当时淞沪守敌计有九个军、二十四个师、六个交警总队以及特种部队。1949年初,蒋介石在“下野”后召开的一次军事会议,制订了京沪杭战区的作战方针,即以长江防线为外围,以沪杭三角地带为重点,以淞沪为核心,作持久防御的打算,最后坚守淞沪,与台湾遥相呼应,伺机发动反攻。在这样一个时刻,如果能把汤恩伯争取过来,这对解放上海自然是有利的。当时尚在香港的中共上海局负责同志潘汉年,也指示上海地下党:争取汤恩伯起义。 可是,要策反汤恩伯,谈何容易,那时不用说策反,一般人即使接近他也不大可能。進又能去担负这项艰巨而又把握不大,风险极大的任务呢?中共上海局宣传部长沙文汉根据上海局的决定,动员陆久之和蔡叔厚两人去进行活动,而以陆久之为主。
陆久之的夫人蒋瑶光是蒋介石陈洁如的养女。陆久之这一特殊身份给予他接触国民党高级将领、高层人士许多方便。再说,陆久之与汤恩伯,在青年时代相识,私交不错。汤恩伯在日本明治大学读法律时,想改进日本陆军土官学校学军事,苦无门路,正是陆久之的父亲托人保荐,才得以如愿以偿。汤恩伯一直“不忘此情”,当他官运亨通、身居国民党军政要职之后,常邀陆久之到他的官耶作客,并委托陆为第三方面军少将参议,把他作为自己身边的智囊人物。象陆久之那样能在汤恩伯的官邸随便穿房入户,这在当时的上海,可能是找不到第二个人。陆久之本人在大革命的洪流中,就追随共产党,并且为党的事业做不少工作,是信得过的老同志。 接到任务的陆久之顿时感到双肩一重!他与汤恩伯虽然相识很早,私交不错,但是汤恩伯对他靠近共产党早有风闻,而且还“提醒”过他。
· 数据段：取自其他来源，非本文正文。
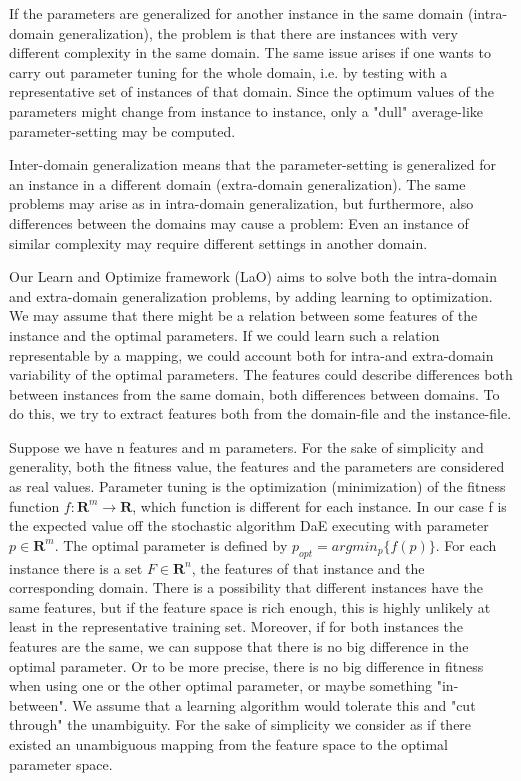 \documentclass{acm_proc_article-sp}
\begin{document}
If the parameters are generalized for another instance in the same domain (intra-domain generalization), the problem is that there are instances with very different complexity in the same domain. The same issue arises if one wants to carry out parameter tuning for the whole domain, i.e. by testing with a representative set of instances of that domain. Since the optimum values of the parameters might change from instance to instance, only a "dull" average-like parameter-setting may be computed.

Inter-domain generalization means that the parameter-setting is generalized for an instance in a different domain (extra-domain generalization). The same problems may arise as in intra-domain generalization, but furthermore, also differences between the domains may cause a problem: Even an instance of similar complexity may require different settings in another domain.

Our Learn and Optimize framework (LaO) aims to solve both the intra-domain and extra-domain generalization problems, by adding learning to optimization. We may assume that there might be a relation between some features of the instance and the optimal parameters. If we could learn such a relation representable by a mapping, we could account both for intra-and extra-domain variability of the optimal parameters. The features could describe differences both between instances from the same domain, both differences between domains. To do this, we try to extract features both from the domain-file and the instance-file.

Suppose we have n features and m parameters. For the sake of simplicity and generality, both the fitness value, the features and the parameters are considered as real values. Parameter tuning is the optimization (minimization) of the fitness function \begin{math}f:\mathbf{R}^m\to \mathbf{R} \end{math}, which function is different for each instance. In our case f is the expected value off the stochastic algorithm DaE executing with parameter \begin{math} p \in \mathbf{R}^m \end{math}. The optimal parameter is defined by \begin{math} p_{opt}=argmin_p\{f(p)\} \end{math}. For each instance there is a set \begin{math} F \in \mathbf{R}^n \end{math}, the features of that instance and the corresponding domain. There is a possibility that different instances have the same features, but if the feature space is rich enough, this is highly unlikely at least in the representative training set. Moreover, if for both instances the features are the same, we can suppose that there is no big difference in the optimal parameter. Or to be more precise, there is no big difference in fitness when using one or the other optimal parameter, or maybe something "in-between". We assume that a learning algorithm would tolerate this and "cut through" the unambiguity. For the sake of simplicity we consider as if there existed an unambiguous mapping from the feature space to the optimal parameter space. 
\end{document}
目前,汤恩伯正受到蒋介石的宠用,并有当副总统的野心;他又是当时党中央、毛主席宣布的四十三名战犯之一,要策反此人风险无疑是很大的。不久前,他的军师周天缪曾规劝他“急流勇退,进行起义”,不但未获成功,而且突遭暗杀。那时的浙江省主席陈仪也亲笔写信规劝汤恩伯起义,汤恩伯不仅拒不接受,而且将陈仪给他的那封密信拍成照片,密报蒋介石。陈仪因此秘密软禁在衢州。这两件事陆久之都是清清楚楚的,现在党要他直接去策反汤恩伯,怎么不使他不感到肩上的分量呢!然而他还是庄重地接受了任务。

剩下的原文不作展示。